Excessive bandwidth use
Shachar Shemesh
shachar at shemesh.biz
Fri Jul 27 10:54:00 UTC 2007
Roger Dingledine wrote:
> On Fri, Jul 27, 2007 at 12:45:12PM +0300, Shachar Shemesh wrote:
>
>> I'm running an OR called "hamakor"
>>
> [snip]
>
>> Can anyone shed some light as to why the bandwidth limits I set are not
>> being respected?
>>
>
> You have rate limited it to 800KB/s, and from the graphs I can see,
> it appears to be using roughly that.
>
So it does! Despite the fact that, when reading the docs, I said to
myself "pay attention - they measure KB rather than Kb", I made the
mistake. Thanks for spotting it.
> Perhaps you are one of those people who count bandwidth in fractions of
> bytes rather than in bytes?
>
Let's see.
When I buy a network card, I get its speed in bits per second.
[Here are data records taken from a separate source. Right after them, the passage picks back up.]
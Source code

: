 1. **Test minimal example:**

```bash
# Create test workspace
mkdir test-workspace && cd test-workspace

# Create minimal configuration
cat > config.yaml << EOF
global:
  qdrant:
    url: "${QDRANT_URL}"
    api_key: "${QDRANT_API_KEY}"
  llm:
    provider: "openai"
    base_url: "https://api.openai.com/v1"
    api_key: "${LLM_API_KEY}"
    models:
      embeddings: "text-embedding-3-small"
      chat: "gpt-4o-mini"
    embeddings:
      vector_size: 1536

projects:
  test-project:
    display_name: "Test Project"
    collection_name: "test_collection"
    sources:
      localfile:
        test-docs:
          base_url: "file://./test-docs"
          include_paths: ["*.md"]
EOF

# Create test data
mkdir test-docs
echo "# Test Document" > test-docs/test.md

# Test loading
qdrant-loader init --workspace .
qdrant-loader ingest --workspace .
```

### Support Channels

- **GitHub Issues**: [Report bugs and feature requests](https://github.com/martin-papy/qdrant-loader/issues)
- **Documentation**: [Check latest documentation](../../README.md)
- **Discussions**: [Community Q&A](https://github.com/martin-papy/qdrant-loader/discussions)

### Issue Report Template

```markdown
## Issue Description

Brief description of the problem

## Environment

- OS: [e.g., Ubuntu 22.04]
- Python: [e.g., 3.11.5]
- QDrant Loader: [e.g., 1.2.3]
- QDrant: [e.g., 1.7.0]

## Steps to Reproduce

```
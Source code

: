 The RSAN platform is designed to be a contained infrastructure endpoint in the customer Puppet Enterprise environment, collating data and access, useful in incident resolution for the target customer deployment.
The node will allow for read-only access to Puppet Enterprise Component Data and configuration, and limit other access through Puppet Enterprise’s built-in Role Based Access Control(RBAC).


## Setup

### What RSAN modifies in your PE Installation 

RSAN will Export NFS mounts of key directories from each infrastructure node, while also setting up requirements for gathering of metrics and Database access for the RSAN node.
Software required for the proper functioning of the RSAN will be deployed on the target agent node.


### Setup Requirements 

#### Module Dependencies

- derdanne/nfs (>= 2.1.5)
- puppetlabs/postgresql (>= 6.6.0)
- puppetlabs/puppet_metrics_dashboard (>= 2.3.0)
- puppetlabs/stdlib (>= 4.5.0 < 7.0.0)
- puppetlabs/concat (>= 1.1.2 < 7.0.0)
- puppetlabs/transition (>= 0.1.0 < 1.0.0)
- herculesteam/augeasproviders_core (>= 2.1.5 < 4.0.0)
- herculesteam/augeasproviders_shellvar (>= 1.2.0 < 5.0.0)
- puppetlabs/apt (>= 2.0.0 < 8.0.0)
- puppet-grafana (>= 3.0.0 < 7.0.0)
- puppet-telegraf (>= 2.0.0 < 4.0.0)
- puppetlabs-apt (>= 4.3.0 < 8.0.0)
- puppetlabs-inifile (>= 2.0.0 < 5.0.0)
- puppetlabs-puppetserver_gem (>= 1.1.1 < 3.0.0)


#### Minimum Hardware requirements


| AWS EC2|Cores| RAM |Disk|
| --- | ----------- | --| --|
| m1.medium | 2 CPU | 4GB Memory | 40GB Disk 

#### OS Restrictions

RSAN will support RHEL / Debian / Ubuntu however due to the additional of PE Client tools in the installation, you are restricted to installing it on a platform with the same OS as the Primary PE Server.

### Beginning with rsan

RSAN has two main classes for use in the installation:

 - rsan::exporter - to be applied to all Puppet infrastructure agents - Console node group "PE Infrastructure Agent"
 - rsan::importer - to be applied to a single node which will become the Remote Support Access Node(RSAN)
When I buy a network switch, it lists its speed in bits per second
When I talk to my ISP, they measure bandwidth in bits per second
When I configure QoS in the Linux kernel, they measure in bits per second
Way back, when I was using an analog modem, it measured bandwidth in
BAUD, which was, well, bits per second
When I bring up Munin to view statistics it displays them in bits per second
Do you see a pattern yet?
So what do you know. It appears I *AM* one of those people! Strange ol' me.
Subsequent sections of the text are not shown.